### PROBLEM
Copy out every entry, keeping each character the same.

*** MATERIAL FOR THIS TASK ***

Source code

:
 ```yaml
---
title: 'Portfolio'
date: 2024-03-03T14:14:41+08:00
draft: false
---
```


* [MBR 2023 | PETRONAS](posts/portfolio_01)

***

### SOLUTION
Source code

:
 ```yaml
---
title: 'Portfolio'
date: 2024-03-03T14:14:41+08:00
draft: false
---
```


* [MBR 2023 | PETRONAS](posts/portfolio_01)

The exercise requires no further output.